Vitality 3: Slow Sunday

Since my word of the year is “vitality,” every Sunday I hope to share something with you all that makes me feel vital, sparkly, happy, and alive from different aspects of my life.  It isn’t about having a perfect life. It is about growing in wholeness and authenticity and living in joy, no matter what crosses our paths.

My little seven year old woke up one Saturday with an urge to start seeds in a paper egg carton.  Still in his pajamas, I helped him plant cosmos, evening primrose, several kinds of four o-clock’s and evening stock.  He said he was happy to see things grow because he loves nature so much. When his seeds started sprouting, he declared that his new little plants were cute.  What is better than seeing new life sprout and grow?
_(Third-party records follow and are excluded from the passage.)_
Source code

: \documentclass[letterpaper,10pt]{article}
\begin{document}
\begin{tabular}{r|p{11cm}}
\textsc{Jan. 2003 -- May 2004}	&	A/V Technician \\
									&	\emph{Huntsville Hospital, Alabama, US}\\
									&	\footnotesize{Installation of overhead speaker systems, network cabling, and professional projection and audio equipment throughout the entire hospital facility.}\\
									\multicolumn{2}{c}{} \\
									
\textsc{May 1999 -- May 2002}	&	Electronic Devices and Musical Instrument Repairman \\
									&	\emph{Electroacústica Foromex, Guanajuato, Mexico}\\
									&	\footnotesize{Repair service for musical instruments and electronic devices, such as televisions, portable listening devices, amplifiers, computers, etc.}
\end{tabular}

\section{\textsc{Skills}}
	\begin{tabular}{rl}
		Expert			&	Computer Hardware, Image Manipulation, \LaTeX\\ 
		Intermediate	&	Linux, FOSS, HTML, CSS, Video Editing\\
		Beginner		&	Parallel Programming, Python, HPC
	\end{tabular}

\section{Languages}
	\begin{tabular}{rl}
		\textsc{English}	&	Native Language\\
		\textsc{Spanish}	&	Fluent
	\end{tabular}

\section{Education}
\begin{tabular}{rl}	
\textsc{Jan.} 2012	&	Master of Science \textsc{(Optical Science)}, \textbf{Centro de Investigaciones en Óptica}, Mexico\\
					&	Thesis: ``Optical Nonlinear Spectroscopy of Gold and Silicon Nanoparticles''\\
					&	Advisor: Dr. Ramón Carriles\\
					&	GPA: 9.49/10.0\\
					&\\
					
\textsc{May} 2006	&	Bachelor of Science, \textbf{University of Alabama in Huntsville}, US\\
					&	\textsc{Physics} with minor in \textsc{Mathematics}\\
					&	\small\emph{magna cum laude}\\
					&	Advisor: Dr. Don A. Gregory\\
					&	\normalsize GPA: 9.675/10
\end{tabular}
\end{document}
I thought about how that is so much like how we are as human beings.  We can only be who we are:  imperfect.  We make mistakes and can only move forward.  We can do the best we can with the knowledge and experiences we have at this moment, and we may change our minds later with different knowledge and more experience.  We cannot please everyone, and nor should we.  I will never feel exactly the same way on every issue, every facet of parenting and every facet of  life that someone else will.  This is what makes us unique and our perspective valuable and is yet so often treated as an unfortunate or misguided thing.  And instead of seeing this as the possibility for growth, it becomes an area of polarization.
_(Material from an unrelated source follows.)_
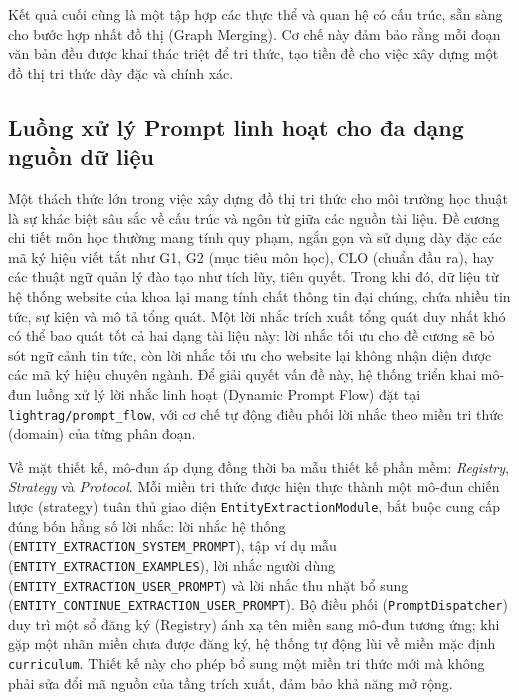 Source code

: \indent Kết quả cuối cùng là một tập hợp các thực thể và quan hệ có cấu trúc, sẵn sàng cho bước hợp nhất đồ thị (Graph Merging). Cơ chế này đảm bảo rằng mỗi đoạn văn bản đều được khai thác triệt để tri thức, tạo tiền đề cho việc xây dựng một đồ thị tri thức dày đặc và chính xác.

\subsection{Luồng xử lý Prompt linh hoạt cho đa dạng nguồn dữ liệu}

\indent Một thách thức lớn trong việc xây dựng đồ thị tri thức cho môi trường học thuật là sự khác biệt sâu sắc về cấu trúc và ngôn từ giữa các nguồn tài liệu. Đề cương chi tiết môn học thường mang tính quy phạm, ngắn gọn và sử dụng dày đặc các mã ký hiệu viết tắt như G1, G2 (mục tiêu môn học), CLO (chuẩn đầu ra), hay các thuật ngữ quản lý đào tạo như tích lũy, tiên quyết. Trong khi đó, dữ liệu từ hệ thống website của khoa lại mang tính chất thông tin đại chúng, chứa nhiều tin tức, sự kiện và mô tả tổng quát. Một lời nhắc trích xuất tổng quát duy nhất khó có thể bao quát tốt cả hai dạng tài liệu này: lời nhắc tối ưu cho đề cương sẽ bỏ sót ngữ cảnh tin tức, còn lời nhắc tối ưu cho website lại không nhận diện được các mã ký hiệu chuyên ngành. Để giải quyết vấn đề này, hệ thống triển khai mô-đun luồng xử lý lời nhắc linh hoạt (Dynamic Prompt Flow) đặt tại \texttt{lightrag/prompt\_flow}, với cơ chế tự động điều phối lời nhắc theo miền tri thức (domain) của từng phân đoạn.

\indent Về mặt thiết kế, mô-đun áp dụng đồng thời ba mẫu thiết kế phần mềm: \textit{Registry}, \textit{Strategy} và \textit{Protocol}. Mỗi miền tri thức được hiện thực thành một mô-đun chiến lược (strategy) tuân thủ giao diện \texttt{EntityExtractionModule}, bắt buộc cung cấp đúng bốn hằng số lời nhắc: lời nhắc hệ thống (\texttt{ENTITY\_\allowbreak EXTRACTION\_\allowbreak SYSTEM\_\allowbreak PROMPT}), tập ví dụ mẫu (\texttt{ENTITY\_\allowbreak EXTRACTION\_\allowbreak EXAMPLES}), lời nhắc người dùng (\texttt{ENTITY\_\allowbreak EXTRACTION\_\allowbreak USER\_\allowbreak PROMPT}) và lời nhắc thu nhặt bổ sung (\texttt{ENTITY\_\allowbreak CONTINUE\_\allowbreak EXTRACTION\_\allowbreak USER\_\allowbreak PROMPT}). Bộ điều phối (\texttt{PromptDispatcher}) duy trì một sổ đăng ký (Registry) ánh xạ tên miền sang mô-đun tương ứng; khi gặp một nhãn miền chưa được đăng ký, hệ thống tự động lùi về miền mặc định \texttt{curriculum}. Thiết kế này cho phép bổ sung một miền tri thức mới mà không phải sửa đổi mã nguồn của tầng trích xuất, đảm bảo khả năng mở rộng.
We live in a society that is becoming increasingly prone to difficulties in finding any common ground.  We live in a society where on Facebook or other social media we can pick apart any opinion,  event,  or happening and pare it down to the worst part about it, whether this worst part was true or imagined.  We live in a society where it is increasingly becoming safe to only be with others who think, parent, or live as we do.

Yet, studies show diversity makes us smarter.  This week, I hope to plants seeds of kindness and love by listening to others who are different than I am; people who have had different experiences and who hold different knowledge. I hope to get to know someone whom I don’t know very well, or to further learn about something I don’t know about.

May this week bring you seeds of love and kindness and may you plant some of your own.

Blessings and love,
Carrie

 

5 thoughts on “Vitality 3: Slow Sunday

  1. Such a beautiful, inspiring and timely post, Carrie! Thank you. It encourages me to hear your perspective as I see so many friends turning against one another, embittered by differences rather than viewing them an an opportunity for growth. I’m reading “The Book of Joy” right now and finding the wisdom of the Dalai Lama and Archbishop Tutu so inspiring and uplifting. Your post brought a small passage to mind. (Perhaps you’ve already read the book, but I thought I would share anyway.) It was on one of the rare occasions when the Dalai Lama and Archbishop Tutu disagreed on a point and the Dalai Lama came back with a quick little joke and a smile. The interviewer says, “And then I saw him do what each of them did throughout the dialogues when they would come to a point of disagreement: reaffirm the relationship and compliment the other.” I thought that was such a lovely idea; to go into a disagreement remembering what you value in the other person.